Sara touched a finger to her lips for silence. "I'm leaving, Jenny," she said in a low voice. "Do you want to come with me? The choice is up to you."

"You mean you're leaving the prince? Not just going to London for a few days of shopping?" Jenny asked in disbelief.

"Exactly."

The maid swallowed but asked no questions. "Then I had better go with you. You need someone to care for you."

"Very well. I'll arrange for a carriage to be ready in half an hour. You had better go pack your own things and make any good-byes you need to."

Jenny gave her a sharp, questioning glance, then bobbed her head and left, taking one of her mistress's two bags.

Sara wondered if her maid had spent the night with Benjamin Slade, but preferred not to know. It was hardly the usual case of an innocent young maid being seduced by an older man; Jenny was no innocent, and Slade was no callous seducer. Sara had seen the two talking together; in spite of the differences in age and background, the mutual caring had been obvious. Perhaps they would be luckier or wiser than she and Mikahl.
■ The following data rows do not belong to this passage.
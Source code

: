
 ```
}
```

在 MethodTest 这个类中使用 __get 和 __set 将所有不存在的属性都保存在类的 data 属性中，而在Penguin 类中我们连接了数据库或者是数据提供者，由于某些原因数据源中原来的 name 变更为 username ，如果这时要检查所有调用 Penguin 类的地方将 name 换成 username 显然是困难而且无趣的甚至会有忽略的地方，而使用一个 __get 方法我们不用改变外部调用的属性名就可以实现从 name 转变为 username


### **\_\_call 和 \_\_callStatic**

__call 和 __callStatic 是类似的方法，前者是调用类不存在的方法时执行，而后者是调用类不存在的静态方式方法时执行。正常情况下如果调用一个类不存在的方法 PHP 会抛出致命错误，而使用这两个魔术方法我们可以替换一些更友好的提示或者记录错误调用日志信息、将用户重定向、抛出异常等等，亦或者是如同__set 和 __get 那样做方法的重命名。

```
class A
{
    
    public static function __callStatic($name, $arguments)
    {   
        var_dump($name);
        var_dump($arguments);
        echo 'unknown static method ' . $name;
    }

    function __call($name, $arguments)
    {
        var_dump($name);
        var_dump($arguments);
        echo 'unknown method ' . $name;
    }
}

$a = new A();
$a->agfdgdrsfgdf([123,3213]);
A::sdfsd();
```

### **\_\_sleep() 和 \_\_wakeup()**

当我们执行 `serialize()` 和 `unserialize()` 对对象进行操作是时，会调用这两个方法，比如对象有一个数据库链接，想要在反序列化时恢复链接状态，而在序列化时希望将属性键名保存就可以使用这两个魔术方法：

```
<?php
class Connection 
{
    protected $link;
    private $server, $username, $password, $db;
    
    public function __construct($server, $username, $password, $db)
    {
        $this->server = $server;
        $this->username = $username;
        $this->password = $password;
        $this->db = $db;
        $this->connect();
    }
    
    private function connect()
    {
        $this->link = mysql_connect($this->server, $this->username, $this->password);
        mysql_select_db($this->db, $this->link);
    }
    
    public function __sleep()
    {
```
She lifted her other bag and went into the corridor, stopping to look in on Ross. Both he and Mrs. Adams were sleeping. Her cousin's color was better, and he looked almost normal again. She kissed him but he did not wake, so she let him sleep. It seemed wrong to leave Ross without a word, but Mikahl would see that he was well cared for. Mikahl did a fine job of taking care of people whom he knew and liked.
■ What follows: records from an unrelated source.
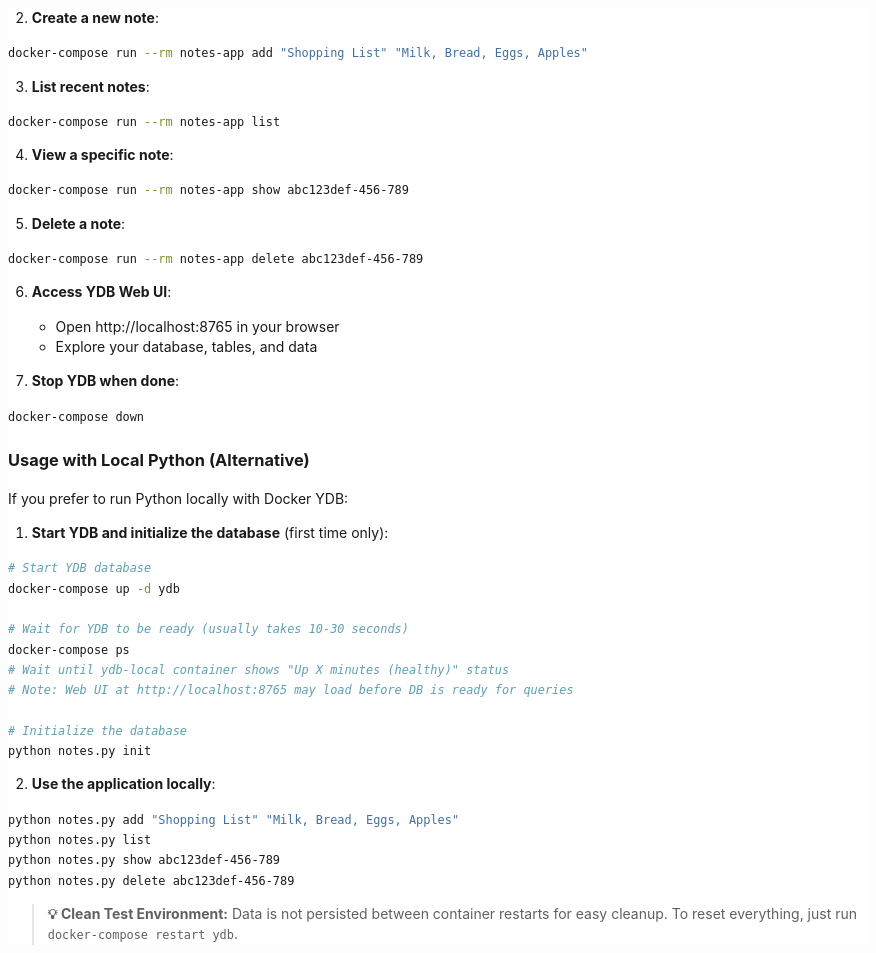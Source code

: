 2. **Create a new note**:
```bash
docker-compose run --rm notes-app add "Shopping List" "Milk, Bread, Eggs, Apples"
```

3. **List recent notes**:
```bash
docker-compose run --rm notes-app list
```

4. **View a specific note**:
```bash
docker-compose run --rm notes-app show abc123def-456-789
```

5. **Delete a note**:
```bash
docker-compose run --rm notes-app delete abc123def-456-789
```

6. **Access YDB Web UI**:
   - Open http://localhost:8765 in your browser
   - Explore your database, tables, and data

7. **Stop YDB when done**:
```bash
docker-compose down
```

### Usage with Local Python (Alternative)

If you prefer to run Python locally with Docker YDB:

1. **Start YDB and initialize the database** (first time only):
```bash
# Start YDB database
docker-compose up -d ydb

# Wait for YDB to be ready (usually takes 10-30 seconds)
docker-compose ps
# Wait until ydb-local container shows "Up X minutes (healthy)" status
# Note: Web UI at http://localhost:8765 may load before DB is ready for queries

# Initialize the database
python notes.py init
```

2. **Use the application locally**:
```bash
python notes.py add "Shopping List" "Milk, Bread, Eggs, Apples"
python notes.py list
python notes.py show abc123def-456-789
python notes.py delete abc123def-456-789
```

> **💡 Clean Test Environment:** Data is not persisted between container restarts for easy cleanup. To reset everything, just run `docker-compose restart ydb`.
She woke the housekeeper with a hand on her shoulder and gestured her out into the hall. There Sara explained that she was going to London and that Mrs. Adams was now in full charge of the household. Since Ross did not seem to need a full-time attendant, Mrs. Adams was free to go to her own bed, but would she first order a carriage, please?

After the bemused Mrs. Adams went off to obey, Sara went down to the study and wrote Mikahl a brief note. After putting the envelope in her dressing room, she was ready to leave the home where she had been completely happy for a handful of weeks.

Weldon's parlor maid Fanny was the unlucky person. One of her jobs was to scrub the outside steps and polish the knocker first thing in the morning, when the streets were almost empty. Yawning, she cleaned the front steps all right and tight. Then she made her way to the back door, which opened off the kitchen.

Fanny opened the door and tripped right over the long bundle lying across the back steps. She was not the quickest of girls at any time, especially not early, and she had no inkling of what she had found. Tentatively she poked at the bundle with her toe.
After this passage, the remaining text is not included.